Is rest truly attainable? Not sleep, but actual rest.  The National Sleep Foundation reported in 2014 that 45 percent of Americans say poor or insufficient sleep affects their daily activities at least once a week.  Those same people also report poor quality of health.  In this week’s Intentional Living we will take a look at how many women are more focused on pleasing others over themselves.  It is important to remember that if we don’t find the time for rest we can burn out.  All of us need a little reminder it is ok to take time for ourselves.

I talked with UMC Chaplin, Jerry Hatfield, who tells me, “the pressures of life have crowded us to where we don’t have any time.”  For many of us the feeling of not having enough time to do everything we want can actually be an interruption in our lives.  Hatfield continues, “the solution to being burned out may actually be a time out.  It may involve getting away from the normal routines and rhythms of life, to do some things out of the ordinary, maybe spur of the moment things.”

Feeling tired and overwhelmed can have a negative impact on your health.  Even causing you to get sick more often.  Dr. Saundra Dalton-Smith authored a book called “Sacred Rest” to help learn to live a more intentional and nurturing life.  Hatfield teaches parts of the book at UMC that is focused on Replenishment for employees and says the book has, “some very good teachings and a look at seven different types of rest.”  Dr. Dalton-Smith writes the seven different types of rest are…Physical, Mental, Emotional, Spiritual, Social, Sensory, and Creative.  Hatfield adds the book says, “make more time for the little things we so often bypass.”

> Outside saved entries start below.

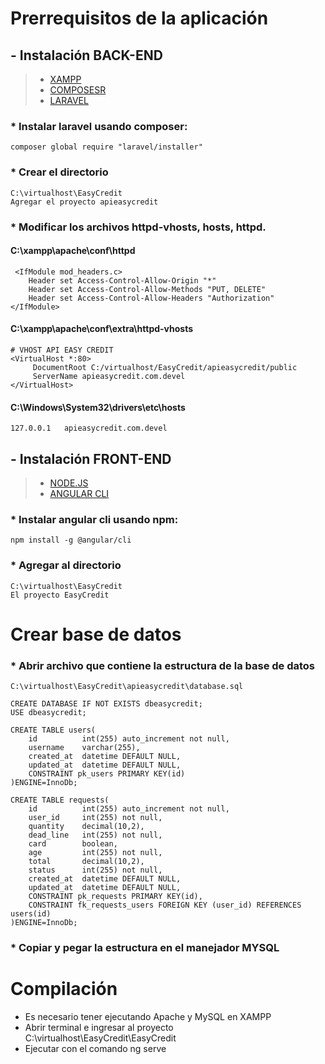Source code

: # Prerrequisitos de la aplicación## - Instalación BACK-END> - [XAMPP](https://www.apachefriends.org/es/index.html)> - [COMPOSESR](https://getcomposer.org/)> - [LARAVEL](https://laravel.com/docs/5.7)### * Instalar laravel usando composer:	composer global require "laravel/installer"### * Crear el directorio	C:\virtualhost\EasyCredit	Agregar el proyecto apieasycredit### * Modificar los archivos httpd-vhosts, hosts, httpd.#### C:\xampp\apache\conf\httpd	 <IfModule mod_headers.c> 	 	Header set Access-Control-Allow-Origin "*"  		Header set Access-Control-Allow-Methods "PUT, DELETE"  		Header set Access-Control-Allow-Headers "Authorization"	</IfModule>#### C:\xampp\apache\conf\extra\httpd-vhosts	# VHOST API EASY CREDIT	<VirtualHost *:80>   		 DocumentRoot C:/virtualhost/EasyCredit/apieasycredit/public  		 ServerName apieasycredit.com.devel	</VirtualHost>#### C:\Windows\System32\drivers\etc\hosts	127.0.0.1	apieasycredit.com.devel## - Instalación FRONT-END> - [NODE.JS](https://nodejs.org/es/)> - [ANGULAR CLI](https://cli.angular.io/)### * Instalar angular cli usando npm:	npm install -g @angular/cli### * Agregar al directorio	C:\virtualhost\EasyCredit	El proyecto EasyCredit#  Crear base de datos### * Abrir archivo que contiene la estructura de la base de datos	C:\virtualhost\EasyCredit\apieasycredit\database.sql	CREATE DATABASE IF NOT EXISTS dbeasycredit;	USE dbeasycredit;	CREATE TABLE users(		id 		    int(255) auto_increment not null,		username	varchar(255),		created_at  datetime DEFAULT NULL,		updated_at  datetime DEFAULT NULL,		CONSTRAINT pk_users PRIMARY KEY(id)	)ENGINE=InnoDb;	CREATE TABLE requests(		id 			int(255) auto_increment not null,		user_id		int(255) not null,		quantity	decimal(10,2),		dead_line	int(255) not null,		card 		boolean,		age			int(255) not null,		total		decimal(10,2),		status		int(255) not null,		created_at 	datetime DEFAULT NULL,		updated_at  datetime DEFAULT NULL,		CONSTRAINT pk_requests PRIMARY KEY(id),		CONSTRAINT fk_requests_users FOREIGN KEY (user_id) REFERENCES users(id)	)ENGINE=InnoDb;### * Copiar y pegar la estructura en el manejador MYSQL# Compilación- Es necesario tener ejecutando Apache y MySQL en XAMPP- Abrir terminal e ingresar al proyecto C:\virtualhost\EasyCredit\EasyCredit- Ejecutar con el comando ng serve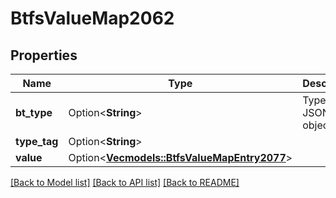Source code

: # BtfsValueMap2062

## Properties

Name | Type | Description | Notes
------------ | ------------- | ------------- | -------------
**bt_type** | Option<**String**> | Type of JSON object. | [optional]
**type_tag** | Option<**String**> |  | [optional]
**value** | Option<[**Vec<models::BtfsValueMapEntry2077>**](BTFSValueMapEntry-2077.md)> |  | [optional]

[[Back to Model list]](../README.md#documentation-for-models) [[Back to API list]](../README.md#documentation-for-api-endpoints) [[Back to README]](../README.md)


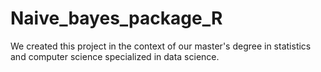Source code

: # Naive_bayes_package_R
We created this project in the context of our master's degree in statistics and computer science specialized in data science.
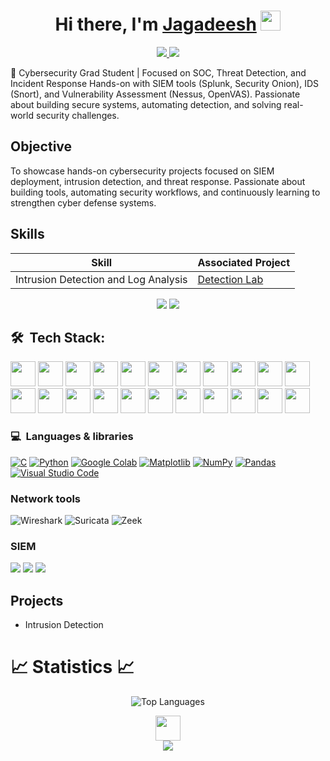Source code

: <h1 align="center">Hi there, I'm <a href="https://www.blackcater.win/" target="_blank">Jagadeesh</a> <img
src="https://github.com/blackcater/blackcater/raw/main/images/Hi.gif" height="32" /></h1>

<p align="center">
  <a href="https://www.linkedin.com/in/jagadeesh-varma-kakarlapudi/">
    <img src="https://skillicons.dev/icons?i=linkedin" />
  <a href="mailto:jagadeeshvarmasce@gmail.com">
    <img src="https://skillicons.dev/icons?i=gmail" />
  </a>
</p>

🔐 Cybersecurity Grad Student | Focused on SOC, Threat Detection, and Incident Response
Hands-on with SIEM tools (Splunk, Security Onion), IDS (Snort), and Vulnerability Assessment (Nessus, OpenVAS).
Passionate about building secure systems, automating detection, and solving real-world security challenges.


## Objective

To showcase hands-on cybersecurity projects focused on SIEM deployment, intrusion detection, and threat response. Passionate about building tools, automating security workflows, and continuously learning to strengthen cyber defense systems.

## Skills

| Skill                                         | Associated Project         |
|-----------------------------------------------|----------------------------|
| Intrusion Detection and Log Analysis          | <a href="https://github.com/asce-tech/intrusion-Detection"> Detection Lab</a>|

<p align="center">
  <img src="/assets/snake.svg">             
  <img src="/assets/line.gif">             
</p>

## 🛠 &nbsp;Tech Stack:
<div align="left">
  <img src="https://skillicons.dev/icons?i=anaconda" height="40"/>
  <img src="https://skillicons.dev/icons?i=arch" height="40"/>
  <img src="https://skillicons.dev/icons?i=arduino" height="40"/>
  <img src="https://skillicons.dev/icons?i=azure" height="40"/>
  <img src="https://skillicons.dev/icons?i=bash" height="40"/>
  <img src="https://skillicons.dev/icons?i=elasticsearch" height="40"/>
  <img src="https://skillicons.dev/icons?i=gcp" height="40"/>
  <img src="https://skillicons.dev/icons?i=git" height="40"/>
  <img src="https://skillicons.dev/icons?i=github" height="40"/>
  <img src="https://skillicons.dev/icons?i=html" height="40"/>
  <img src="https://skillicons.dev/icons?i=ai" height="40"/>
  <img src="https://skillicons.dev/icons?i=kali" height="40"/>
  <img src="https://skillicons.dev/icons?i=linux" height="40"/>
  <img src="https://skillicons.dev/icons?i=powershell" height="40"/>
  <img src="https://skillicons.dev/icons?i=pycharm" height="40"/>
  <img src="https://skillicons.dev/icons?i=py" height="40"/>
  <img src="https://skillicons.dev/icons?i=stackoverflow" height="40"/>
  <img src="https://skillicons.dev/icons?i=ubuntu" height="40"/>
  <img src="https://skillicons.dev/icons?i=visualstudio" height="40"/>
  <img src="https://skillicons.dev/icons?i=windows" height="40"/>
  <img src="https://skillicons.dev/icons?i=vim" height="40"/>
  <img src="https://skillicons.dev/icons?i=debian" height="40"/>
</div> 

### 💻 &nbsp;Languages & libraries
[![C](https://img.shields.io/badge/C-00599C?logo=c&logoColor=white)](#)
[![Python](https://img.shields.io/badge/Python-3776AB?logo=python&logoColor=fff)](#)
[![Google Colab](https://img.shields.io/badge/Google%20Colab-F9AB00?logo=googlecolab&logoColor=fff)](#)
[![Matplotlib](https://custom-icon-badges.demolab.com/badge/Matplotlib-71D291?logo=matplotlib&logoColor=fff)](#)
[![NumPy](https://img.shields.io/badge/NumPy-4DABCF?logo=numpy&logoColor=fff)](#)
[![Pandas](https://img.shields.io/badge/Pandas-150458?logo=pandas&logoColor=fff)](#)
[![Visual Studio Code](https://custom-icon-badges.demolab.com/badge/Visual%20Studio%20Code-0078d7.svg?logo=vsc&logoColor=white)](#)

### Network tools 
<p>
<img alt="Wireshark" src="https://img.shields.io/badge/-Wireshark-1679A7?&style=flat-square&logo=Wireshark&logoColor=white"/>
<img alt="Suricata" src="https://img.shields.io/badge/-Suricata-EF3B2D?&style=flat-square&logo=https://suricata.io/wp-content/uploads/2023/09/Logo-Suricata-vert-R.jpg&logoColor=white"/>
<img alt="Zeek" src="https://img.shields.io/badge/-Zeek-777BB4?&style=flat-square&logo=Zeek&logoColor=white"/>
</p> 

### SIEM
<div>
    <img src="https://img.shields.io/badge/-Microsoft_Sentinel-0078D4?&style=for-the-badge&logo=Microsoft&logoColor=white" />
    <img src="https://img.shields.io/badge/-Splunk-000000?&style=for-the-badge&logo=Splunk&logoColor=white" />
    <img src="https://img.shields.io/badge/-Elastic-005571?&style=for-the-badge&logo=Elastic&logoColor=white" />
</div>

## Projects
- Intrusion Detection

# 📈 Statistics 📈
<p align="center">
  <img src="https://github-readme-stats.vercel.app/api/top-langs/?username=jagadeeshvarma&layout=compact&theme=tokyonight" alt="Top Languages" />
</p>


<p style="text-align: center;">
  <img src="https://raw.githubusercontent.com/innng/innng/master/assets/kyubey.gif" height="40" />
  <br>
  <img src="https://capsule-render.vercel.app/api?type=waving&color=gradient&height=60&section=footer&width=100" />
</p>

Finding genuine rest is more than overcoming insomnia, it is about finding the answers on how to truly reset.  “We have a national epidemic in this country that was highlighted not too long ago in the news of people that are addicted to sleep aids, I have co-workers every day around me that are drinking those power drinks, to keep them awake and there has to be another way, a better way,” says Hatfield.

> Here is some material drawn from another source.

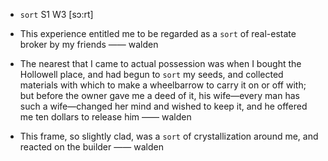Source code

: - `sort` S1 W3 [sɔ:rt]



-  This experience entitled me to be regarded as a `sort` of real-estate broker by my friends —— walden

-  The nearest that I came to actual possession was when I bought the Hollowell place, and had begun to `sort` my seeds, and collected materials with which to make a wheelbarrow to carry it on or off with; but before the owner gave me a deed of it, his wife﻿—every man has such a wife﻿—changed her mind and wished to keep it, and he offered me ten dollars to release him —— walden

-  This frame, so slightly clad, was a `sort` of crystallization around me, and reacted on the builder —— walden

Most of us spend too much of our days doing and not enough of our days just being.  Hatfield quotes, “most of the things we need to be fully alive never come in busyness.  Instead they grow in rest.  It emphasizes two things,  One, rest is not an option, it has to be participated in or we can’t survive or function.  And two, it’s not automatic.”

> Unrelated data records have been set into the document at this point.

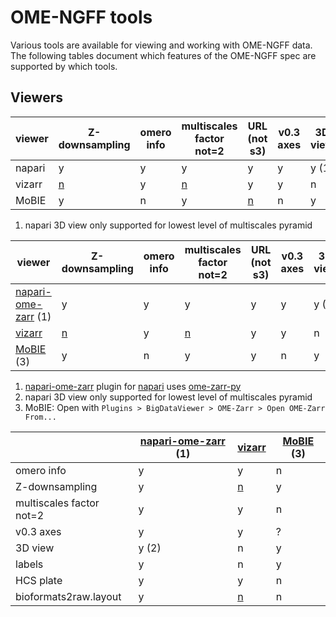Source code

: # OME-NGFF tools

Various tools are available for viewing and working with OME-NGFF data.
The following tables document which features of the OME-NGFF spec are supported by which tools.

## Viewers

| viewer | Z-downsampling                                  | omero info | multiscales factor not=2                           | URL (not s3)                                               | v0.3 axes | 3D view | labels | HCS plate |
| ------ | ----------------------------------------------- | ---------- | -------------------------------------------------- | ---------------------------------------------------------- | --------- | ------- | ------ | --------- |
| napari | y                                               | y          | y                                                  | y                                                          | y         | y (1)   | y      | y         |
| vizarr | [n](https://github.com/hms-dbmi/vizarr/pull/71) | y          | [n](https://github.com/hms-dbmi/vizarr/issues/101) | y                                                          | y         | n       | n      | y         |
| MoBIE  | y                                               | n          | y                                                  | [n](https://github.com/mobie/mobie-viewer-fiji/issues/351) | n         | y       | y      | n         |

1. napari 3D view only supported for lowest level of multiscales pyramid

<table>
  <thead>
    <tr>
      <th>viewer</th>
      <th>Z-downsampling</th>
      <th>omero info</th>
      <th>multiscales factor not=2</th>
      <th>URL (not s3)</th>
      <th>v0.3 axes</th>
      <th>3D view</th>
      <th>labels</th>
      <th>HCS plate</th>
      <th>bioformats2raw.layout</th>
    </tr>
  </thead>
  <tbody>
    <tr>
      <td><a href="https://github.com/ome/napari-ome-zarr/">napari-ome-zarr</a> (1)</td>
      <td>y</td>
      <td>y</td>
      <td>y</td>
      <td>y</td>
      <td>y</td>
      <td>y (2)</td>
      <td>y</td>
      <td>y</td>
      <td>y</td>
    </tr>
    <tr>
      <td><a href="https://github.com/hms-dbmi/vizarr/">vizarr</a></td>
      <td><a href="https://github.com/hms-dbmi/vizarr/pull/71">n</a></td>
      <td>y</td>
      <td><a href="https://github.com/hms-dbmi/vizarr/issues/101">n</a></td>
      <td>y</td>
      <td>y</td>
      <td>n</td>
      <td>n</td>
      <td>y</td>
      <td><a href="https://github.com/hms-dbmi/vizarr/issues/149">n</a></td>
    </tr>
    <tr>
      <td><a href="https://github.com/mobie/mobie-viewer-fiji/">MoBIE</a> (3)</td>
      <td>y</td>
      <td>n</td>
      <td>y</td>
      <td>y</td>
      <td>n</td>
      <td>y</td>
      <td>y</td>
      <td>n</td>
      <td>n</td>
    </tr>
  </tbody>
</table>

1. <a href="https://github.com/ome/napari-ome-zarr/">napari-ome-zarr</a> plugin for <a href="https://napari.org">napari</a> uses <a href="https://github.com/ome/ome-zarr-py/">ome-zarr-py</a>
2. napari 3D view only supported for lowest level of multiscales pyramid
3. MoBIE: Open with `Plugins > BigDataViewer > OME-Zarr > Open OME-Zarr From...`


<table>
  <thead>
    <tr>
      <th></th>
      <th><a href="https://github.com/ome/napari-ome-zarr/">napari-ome-zarr</a> (1)</th>
      <th><a href="https://github.com/hms-dbmi/vizarr/">vizarr</a></th>
      <th><a href="https://github.com/mobie/mobie-viewer-fiji/">MoBIE</a> (3)</th>
    </tr>
  </thead>
  <tbody>
    <tr>
      <td>omero info</td>
      <td>y</td>
      <td>y</td>
      <td>n</td>
    </tr>
    <tr>
      <td>Z-downsampling</td>
      <td>y</td>
      <td><a href="https://github.com/hms-dbmi/vizarr/pull/71">n</a></td>
      <td>y</td>
    </tr>
    <tr>
      <td>multiscales factor not=2</td>
      <td>y</td>
      <td>y</td>
      <td>n</td>
    </tr>
    <tr>
      <td>v0.3 axes</td>
      <td>y</td>
      <td>y</td>
      <td>?</td>
    </tr>
    <tr>
      <td>3D view</td>
      <td>y (2)</td>
      <td>n</td>
      <td>y</td>
    </tr>
    <tr>
      <td>labels</td>
      <td>y</td>
      <td>n</td>
      <td>y</td>
    </tr>
    <tr>
      <td>HCS plate</td>
      <td>y</td>
      <td>y</td>
      <td>n</td>
    </tr>
    <tr>
      <td>bioformats2raw.layout</td>
      <td>y</td>
      <td><a href="https://github.com/hms-dbmi/vizarr/issues/149">n</a></td>
      <td>n</td>
    </tr>
  </tbody>
</table>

Dr. Dalton-Smith writes, you need to find your Sacred Rest boundaries, know when to say no or learn how to say no.  Stop with the excuses and the reasons you have to maintain the status quo.  Don’t be afraid of rest, accept the challenge to allow rest to help you reveal things about yourself, it may be scary but in taking the time you might find something you didn’t expect. Choose your best life.